Personal information
- Full name: Scott Alexander Langley
- Born: April 28, 1989 (age 36) Barrington, Illinois, U.S.
- Height: 5 ft 10 in (1.78 m)
- Weight: 160 lb (73 kg; 11 st)
- Sporting nationality: United States
- Residence: Singer Island, Florida, U.S.
- Spouse: Kristy Langley

Career
- College: University of Illinois
- Turned professional: 2011
- Current tour: Korn Ferry Tour
- Former tour: PGA Tour
- Professional wins: 1

Number of wins by tour
- Korn Ferry Tour: 1

Best results in major championships
- Masters Tournament: DNP
- PGA Championship: DNP
- U.S. Open: T16: 2010
- The Open Championship: DNP

= Scott Langley =

American golfer

Scott Alexander Langley (born April 28, 1989) is an American professional golfer. Langley is notable for making the cut at the 2010 U.S. Open as an amateur. Langley is the first alumnus of The First Tee to make it on the PGA Tour. He turned professional in 2011. He earned his PGA Tour card for 2013 at qualifying school.

==Early life==
In 1989, Langley was born in Barrington, Illinois. He attended Parkway South High School. Among individuals, he finished fourth place at the Missouri State High School Championship.

== Amateur career ==
Langley attended University of Illinois Urbana-Champaign. He was a two-time All-American. He finished in second place at the 2007 Metropolitan Amateur Championship.

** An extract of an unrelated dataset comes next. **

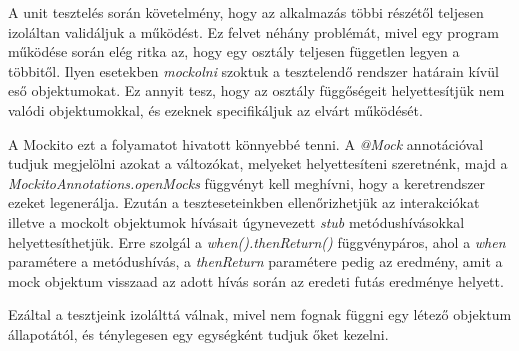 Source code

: A unit tesztelés során követelmény, hogy az alkalmazás többi részétől teljesen izoláltan validáljuk a működést. Ez felvet néhány problémát, mivel egy program működése során elég ritka az, hogy egy osztály teljesen független legyen a többitől. Ilyen esetekben \emph{mockolni} szoktuk a tesztelendő rendszer határain kívül eső objektumokat. Ez annyit tesz, hogy az osztály függőségeit helyettesítjük nem valódi objektumokkal, és ezeknek specifikáljuk az elvárt működését.

A Mockito ezt a folyamatot hivatott könnyebbé tenni. A \emph{@Mock} annotációval tudjuk megjelölni azokat a változókat, melyeket helyettesíteni szeretnénk, majd a \emph{MockitoAnnotations.openMocks} függvényt kell meghívni, hogy a keretrendszer ezeket legenerálja. Ezután a teszteseteinkben ellenőrizhetjük az interakciókat illetve a mockolt objektumok hívásait úgynevezett \emph{stub} metódushívásokkal helyettesíthetjük. Erre szolgál a \emph{when().thenReturn()} függvénypáros, ahol a \emph{when} paramétere a metódushívás, a \emph{thenReturn} paramétere pedig az eredmény, amit a mock objektum visszaad az adott hívás során az eredeti futás eredménye helyett.

Ezáltal a tesztjeink izolálttá válnak, mivel nem fognak függni egy létező objektum állapotától, és ténylegesen egy egységként tudjuk őket kezelni.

In 2010, Langley had much success at USGA events. Finished tied for 16th and was low amateur (tied with Russell Henley) at 2010 U.S. Open. He was a quarter-finalist at 2010 U.S. Amateur.

==Professional career==
In 2011, Langley turned professional. In his first event as a PGA Tour member, Langley carded an –8 (62) and led in the first round of the 2013 Sony Open in Hawaii. In the second round, he carded a –4 (66) positioning him into second. Langley ended the third round with a 65, tied for the lead with Russell Henley, another PGA Tour rookie. Langley finished T3, seven strokes behind Henley. He ended the PGA Tour Season 124th in FedEx Cup points and retained his card for the 2014 season.

On February 4, 2018, Langley won the Panama Championship on the Web.com Tour by two strokes.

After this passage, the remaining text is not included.